WHAT THE EXERCISE ASKS: Check every line below for the word "true" and copy each one that has it.

RECORDS SHOWN:
○ ○ ○
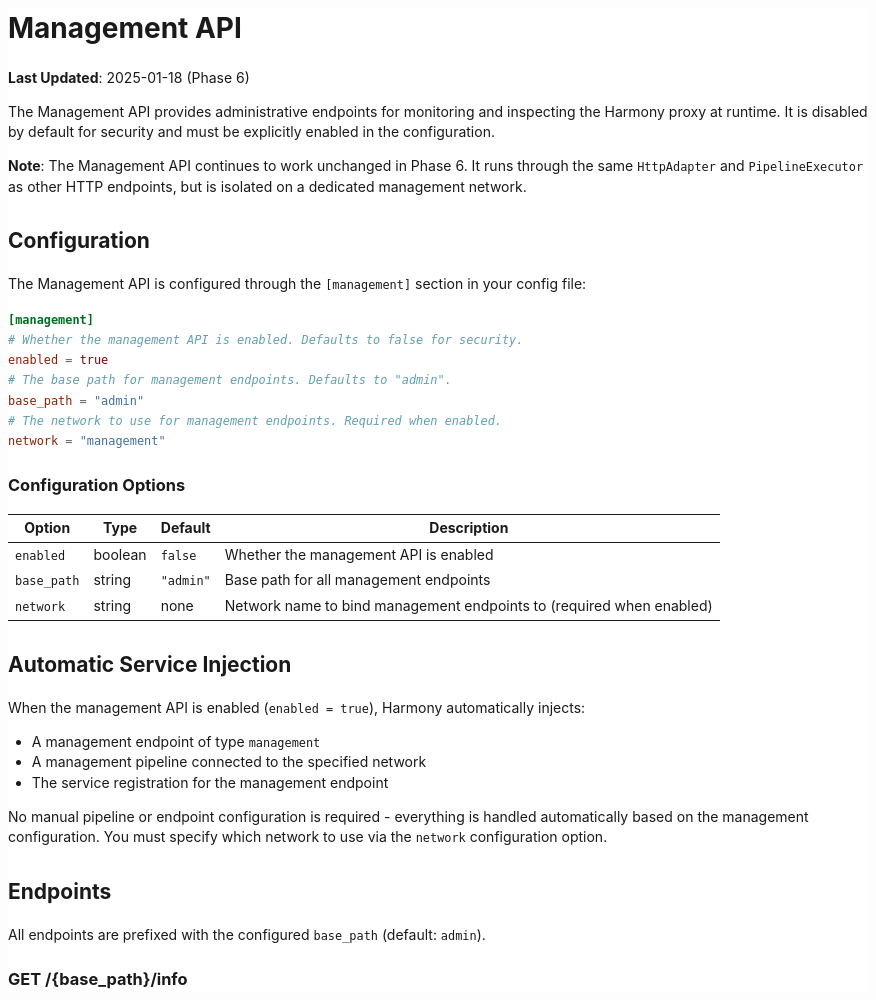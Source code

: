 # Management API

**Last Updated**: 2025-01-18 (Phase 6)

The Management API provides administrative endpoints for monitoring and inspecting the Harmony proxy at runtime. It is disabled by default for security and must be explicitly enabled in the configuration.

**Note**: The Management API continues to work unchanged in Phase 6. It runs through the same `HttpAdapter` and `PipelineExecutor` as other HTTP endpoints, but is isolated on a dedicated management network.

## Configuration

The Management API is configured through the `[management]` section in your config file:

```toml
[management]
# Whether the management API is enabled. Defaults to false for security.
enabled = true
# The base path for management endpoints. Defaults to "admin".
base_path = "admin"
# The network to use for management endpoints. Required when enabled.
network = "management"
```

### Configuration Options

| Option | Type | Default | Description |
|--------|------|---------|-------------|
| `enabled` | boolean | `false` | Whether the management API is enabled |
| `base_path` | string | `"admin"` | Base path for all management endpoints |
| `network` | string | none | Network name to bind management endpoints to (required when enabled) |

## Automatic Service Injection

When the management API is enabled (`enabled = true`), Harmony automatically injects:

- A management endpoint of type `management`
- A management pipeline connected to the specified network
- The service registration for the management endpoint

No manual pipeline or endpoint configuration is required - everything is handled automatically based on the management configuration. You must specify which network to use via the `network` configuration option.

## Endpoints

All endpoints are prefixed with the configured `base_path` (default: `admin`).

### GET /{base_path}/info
○ ○ ○
EXERCISE OUTPUT:
enabled = true
When the management API is enabled (`enabled = true`), Harmony automatically injects:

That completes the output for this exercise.